We were previously using RDS for MySQL but considered switching to Amazon Aurora from the moment it was released, especially since it features interchangeability with MySQL. Much has been said about Aurora’s merits, but it was its availability and scalability that appealed to us even more than its performance advantages.

Availability

A huge merit, for us, was Amazon Aurora’s high tolerance of disk failure and its high-level replication, described in ”High Availability and Replication” section in the FAQ.

Amazon’s Multi-AZ MySQL uses DNS, so it can take quite a few minutes to go from a failure occurrence to the completion of the fail-over. Amazon Aurora, even without a cluster, can recover from failure within 15 minutes. With a multi-node cluster, it is said to complete the fail-over process within one minute.

This leads to high availability.

Scalability

You can expand disks with RDS for MySQL, but it is difficult to complete this action while running the system.

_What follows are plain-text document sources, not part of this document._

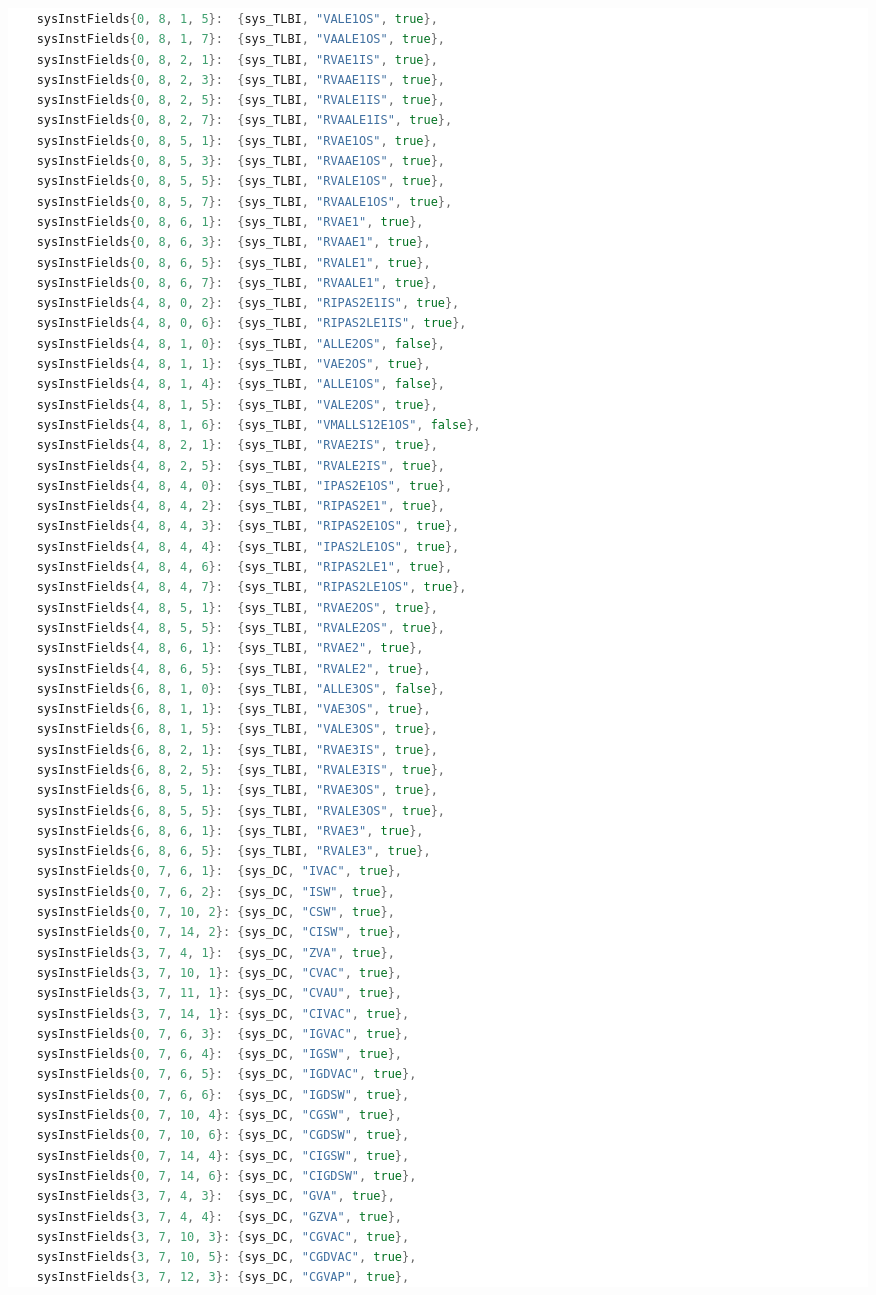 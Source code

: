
 ```go
	sysInstFields{0, 8, 1, 5}:  {sys_TLBI, "VALE1OS", true},
	sysInstFields{0, 8, 1, 7}:  {sys_TLBI, "VAALE1OS", true},
	sysInstFields{0, 8, 2, 1}:  {sys_TLBI, "RVAE1IS", true},
	sysInstFields{0, 8, 2, 3}:  {sys_TLBI, "RVAAE1IS", true},
	sysInstFields{0, 8, 2, 5}:  {sys_TLBI, "RVALE1IS", true},
	sysInstFields{0, 8, 2, 7}:  {sys_TLBI, "RVAALE1IS", true},
	sysInstFields{0, 8, 5, 1}:  {sys_TLBI, "RVAE1OS", true},
	sysInstFields{0, 8, 5, 3}:  {sys_TLBI, "RVAAE1OS", true},
	sysInstFields{0, 8, 5, 5}:  {sys_TLBI, "RVALE1OS", true},
	sysInstFields{0, 8, 5, 7}:  {sys_TLBI, "RVAALE1OS", true},
	sysInstFields{0, 8, 6, 1}:  {sys_TLBI, "RVAE1", true},
	sysInstFields{0, 8, 6, 3}:  {sys_TLBI, "RVAAE1", true},
	sysInstFields{0, 8, 6, 5}:  {sys_TLBI, "RVALE1", true},
	sysInstFields{0, 8, 6, 7}:  {sys_TLBI, "RVAALE1", true},
	sysInstFields{4, 8, 0, 2}:  {sys_TLBI, "RIPAS2E1IS", true},
	sysInstFields{4, 8, 0, 6}:  {sys_TLBI, "RIPAS2LE1IS", true},
	sysInstFields{4, 8, 1, 0}:  {sys_TLBI, "ALLE2OS", false},
	sysInstFields{4, 8, 1, 1}:  {sys_TLBI, "VAE2OS", true},
	sysInstFields{4, 8, 1, 4}:  {sys_TLBI, "ALLE1OS", false},
	sysInstFields{4, 8, 1, 5}:  {sys_TLBI, "VALE2OS", true},
	sysInstFields{4, 8, 1, 6}:  {sys_TLBI, "VMALLS12E1OS", false},
	sysInstFields{4, 8, 2, 1}:  {sys_TLBI, "RVAE2IS", true},
	sysInstFields{4, 8, 2, 5}:  {sys_TLBI, "RVALE2IS", true},
	sysInstFields{4, 8, 4, 0}:  {sys_TLBI, "IPAS2E1OS", true},
	sysInstFields{4, 8, 4, 2}:  {sys_TLBI, "RIPAS2E1", true},
	sysInstFields{4, 8, 4, 3}:  {sys_TLBI, "RIPAS2E1OS", true},
	sysInstFields{4, 8, 4, 4}:  {sys_TLBI, "IPAS2LE1OS", true},
	sysInstFields{4, 8, 4, 6}:  {sys_TLBI, "RIPAS2LE1", true},
	sysInstFields{4, 8, 4, 7}:  {sys_TLBI, "RIPAS2LE1OS", true},
	sysInstFields{4, 8, 5, 1}:  {sys_TLBI, "RVAE2OS", true},
	sysInstFields{4, 8, 5, 5}:  {sys_TLBI, "RVALE2OS", true},
	sysInstFields{4, 8, 6, 1}:  {sys_TLBI, "RVAE2", true},
	sysInstFields{4, 8, 6, 5}:  {sys_TLBI, "RVALE2", true},
	sysInstFields{6, 8, 1, 0}:  {sys_TLBI, "ALLE3OS", false},
	sysInstFields{6, 8, 1, 1}:  {sys_TLBI, "VAE3OS", true},
	sysInstFields{6, 8, 1, 5}:  {sys_TLBI, "VALE3OS", true},
	sysInstFields{6, 8, 2, 1}:  {sys_TLBI, "RVAE3IS", true},
	sysInstFields{6, 8, 2, 5}:  {sys_TLBI, "RVALE3IS", true},
	sysInstFields{6, 8, 5, 1}:  {sys_TLBI, "RVAE3OS", true},
	sysInstFields{6, 8, 5, 5}:  {sys_TLBI, "RVALE3OS", true},
	sysInstFields{6, 8, 6, 1}:  {sys_TLBI, "RVAE3", true},
	sysInstFields{6, 8, 6, 5}:  {sys_TLBI, "RVALE3", true},
	sysInstFields{0, 7, 6, 1}:  {sys_DC, "IVAC", true},
	sysInstFields{0, 7, 6, 2}:  {sys_DC, "ISW", true},
	sysInstFields{0, 7, 10, 2}: {sys_DC, "CSW", true},
	sysInstFields{0, 7, 14, 2}: {sys_DC, "CISW", true},
	sysInstFields{3, 7, 4, 1}:  {sys_DC, "ZVA", true},
	sysInstFields{3, 7, 10, 1}: {sys_DC, "CVAC", true},
	sysInstFields{3, 7, 11, 1}: {sys_DC, "CVAU", true},
	sysInstFields{3, 7, 14, 1}: {sys_DC, "CIVAC", true},
	sysInstFields{0, 7, 6, 3}:  {sys_DC, "IGVAC", true},
	sysInstFields{0, 7, 6, 4}:  {sys_DC, "IGSW", true},
	sysInstFields{0, 7, 6, 5}:  {sys_DC, "IGDVAC", true},
	sysInstFields{0, 7, 6, 6}:  {sys_DC, "IGDSW", true},
	sysInstFields{0, 7, 10, 4}: {sys_DC, "CGSW", true},
	sysInstFields{0, 7, 10, 6}: {sys_DC, "CGDSW", true},
	sysInstFields{0, 7, 14, 4}: {sys_DC, "CIGSW", true},
	sysInstFields{0, 7, 14, 6}: {sys_DC, "CIGDSW", true},
	sysInstFields{3, 7, 4, 3}:  {sys_DC, "GVA", true},
	sysInstFields{3, 7, 4, 4}:  {sys_DC, "GZVA", true},
	sysInstFields{3, 7, 10, 3}: {sys_DC, "CGVAC", true},
	sysInstFields{3, 7, 10, 5}: {sys_DC, "CGDVAC", true},
	sysInstFields{3, 7, 12, 3}: {sys_DC, "CGVAP", true},
```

As stated in ”Hardware and Scaling” section in the FAQ, you can extend Amazon Aurora’s storage without stopping or affecting database performance.

This is a huge benefit.

Conclusion

Aurora does have some disadvantages when compared to the RDS for MySQL—there are less instance types to choose from, the price is slightly higher, and there are several other minor points—but in the end, we did not find any real reason to choose MySQL over Aurora. We soon decided to migrate our Nulab Account to Amazon Aurora.

The migration process

Architecture and Availability of Nulab Account

The Nulab Account is implemented as JAVA servlet running as an instance on EC2. We had been using RDS for MySQL as the database. 

As previously mentioned, we must offer authentication at all times. To achieve this, the database was designed so that if it becomes read-only, authentication will continue to work even if other functions are affected.

Considering migration steps

What we considered most important when migrating the database was that we keep the authentication function running.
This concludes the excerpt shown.